Pick a stable type id. Keep it short, descriptive, and unlikely to collide with another module. A project prefix is a good habit:

acme-settlement-import

Then provide the mapping:

package com.acme.settlement;

import org.jpos.log.AuditLogEventProvider;
import org.jpos.log.AuditLogEventType;

import java.util.Collection;
import java.util.List;

public class SettlementAuditLogEventProvider implements AuditLogEventProvider {
@Override
public Collection<AuditLogEventType> types() {
return List.of(
new AuditLogEventType(
"acme-settlement-import",
SettlementImport.class
)
);
}
}

Finally, register the provider using Java's standard service-provider mechanism. Add this file to the module JAR:

META-INF/services/org.jpos.log.AuditLogEventProvider

with one line:

com.acme.settlement.SettlementAuditLogEventProvider

Now the event can be added to a regular jPOS LogEvent payload:

import org.jpos.util.LogEvent;
import org.jpos.util.Logger;

LogEvent evt = getLog().createInfo();
evt.addMessage(new SettlementImport(
"settlement-2026-05-06.csv",
1280,
1274,
6,
842
));
Logger.log(evt);

When written through the structured JSON log writer, the payload remains typed:

{
"ts": "2026-05-06T15:00:00Z",
"kind": "info",
"tags": {
"realm": "settlement.import"
},
"payload": [
{
"t": "acme-settlement-import",
"file": "settlement-2026-05-06.csv",
"records": 1280,
"accepted": 1274,
"rejected": 6,
"durationMs": 842
}
]
}

That is the important part: no fragile parsing, no regular expressions, no guessing that the third token in a line is a status. The event has fields.

Why this matters

The immediate use case is QRest.

Today QRest can be noisy at connection boundaries: accepted connection, closed connection, timeout, and so on. That is useful at times, but it is not the same as an access log.

What we really want from an HTTP server is a single event per request, similar in spirit to what Apache or NGINX access logs provide, but structured from the start:

{
"t": "http-access",
"method": "POST",
"path": "/api/cards",
"status": 201,
"bytes": 348,
"durationMs": 37,
"remoteAddr": "203.0.113.10",
"userAgent": "curl/8.7.1"
}

Once QRest emits that as an AuditLogEvent, the same structured log pipeline can ingest it. The Log Viewer can filter by status code, path, method, duration, or remote address. Operators can find slow requests, failed requests, noisy clients, and deployment regressions without scraping text.

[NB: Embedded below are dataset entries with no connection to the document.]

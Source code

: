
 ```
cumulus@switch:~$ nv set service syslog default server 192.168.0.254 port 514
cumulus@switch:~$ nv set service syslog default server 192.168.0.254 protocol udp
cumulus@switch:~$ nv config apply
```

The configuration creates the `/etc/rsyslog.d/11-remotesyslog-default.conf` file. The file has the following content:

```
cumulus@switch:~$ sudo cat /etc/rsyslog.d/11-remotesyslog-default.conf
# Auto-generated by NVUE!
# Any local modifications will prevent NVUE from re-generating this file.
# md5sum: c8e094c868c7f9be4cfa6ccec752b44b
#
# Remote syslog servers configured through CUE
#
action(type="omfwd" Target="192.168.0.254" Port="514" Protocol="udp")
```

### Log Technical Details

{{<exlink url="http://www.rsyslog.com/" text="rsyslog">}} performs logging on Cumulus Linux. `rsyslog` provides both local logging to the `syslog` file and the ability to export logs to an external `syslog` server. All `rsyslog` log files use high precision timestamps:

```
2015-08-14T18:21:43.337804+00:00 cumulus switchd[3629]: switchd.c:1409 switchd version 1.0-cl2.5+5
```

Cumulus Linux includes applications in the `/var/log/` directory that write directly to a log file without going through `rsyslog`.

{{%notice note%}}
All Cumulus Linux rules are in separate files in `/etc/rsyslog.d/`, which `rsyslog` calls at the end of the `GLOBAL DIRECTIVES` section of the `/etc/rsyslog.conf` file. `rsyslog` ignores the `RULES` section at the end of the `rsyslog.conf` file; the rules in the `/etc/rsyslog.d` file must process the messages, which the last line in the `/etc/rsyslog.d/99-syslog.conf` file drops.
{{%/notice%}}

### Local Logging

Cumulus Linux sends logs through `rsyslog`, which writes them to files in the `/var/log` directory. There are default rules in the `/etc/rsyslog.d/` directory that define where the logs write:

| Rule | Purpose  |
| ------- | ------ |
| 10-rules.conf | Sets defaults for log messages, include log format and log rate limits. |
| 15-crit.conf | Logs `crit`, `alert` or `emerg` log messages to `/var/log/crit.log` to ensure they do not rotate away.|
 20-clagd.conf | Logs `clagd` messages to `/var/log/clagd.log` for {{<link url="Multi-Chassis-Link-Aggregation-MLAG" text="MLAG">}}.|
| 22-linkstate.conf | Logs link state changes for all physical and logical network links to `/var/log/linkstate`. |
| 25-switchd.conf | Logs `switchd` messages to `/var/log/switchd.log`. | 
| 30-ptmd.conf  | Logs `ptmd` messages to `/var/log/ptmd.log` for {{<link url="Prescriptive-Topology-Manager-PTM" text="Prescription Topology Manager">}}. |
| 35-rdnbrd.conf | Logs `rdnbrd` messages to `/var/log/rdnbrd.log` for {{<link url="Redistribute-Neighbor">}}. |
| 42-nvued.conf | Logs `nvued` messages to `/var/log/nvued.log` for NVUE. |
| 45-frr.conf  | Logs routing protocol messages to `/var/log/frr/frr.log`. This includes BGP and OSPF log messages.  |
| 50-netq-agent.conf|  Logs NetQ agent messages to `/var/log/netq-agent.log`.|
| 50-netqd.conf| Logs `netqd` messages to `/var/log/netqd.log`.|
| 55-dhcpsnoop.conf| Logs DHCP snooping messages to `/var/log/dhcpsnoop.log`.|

This also creates a pattern for other jPOS-EE modules and application modules. They can publish domain-specific operational events while remaining compatible with the same structured log tools.

A few guidelines

When defining your own audit events:

  • Use records where possible. They are compact and serialize naturally.
  • Keep fields flat unless nesting adds real value.
  • Prefer stable names over clever names.
  • Keep type ids short, lowercase, and namespaced when appropriate.
  • Avoid secrets, PANs, tokens, passwords, authorization headers, and raw request bodies.
  • Log identifiers that help correlation, not sensitive payloads.
  • Treat the event shape as a public contract once logs are consumed by tools.

Structured logging is only useful if the structure is boring and predictable.

Where this goes next

The SPI is the foundation. It lets jPOS remain small while allowing the ecosystem around it to grow structured events independently.

The next natural step is to use it in jPOS-EE, starting with QRest access events. After that, other modules can follow: authentication, sysconfig changes, crypto-service operations, scheduler activity, settlement workflows, and application-specific events.

The payoff is visible in the jPOS Log Viewer demo: once logs are structured at the source, operational tools no longer need to reverse-engineer text. They can index, filter, render, and correlate the data directly.

That was always the point of jPOS logging. This SPI simply opens that model to the rest of the application stack.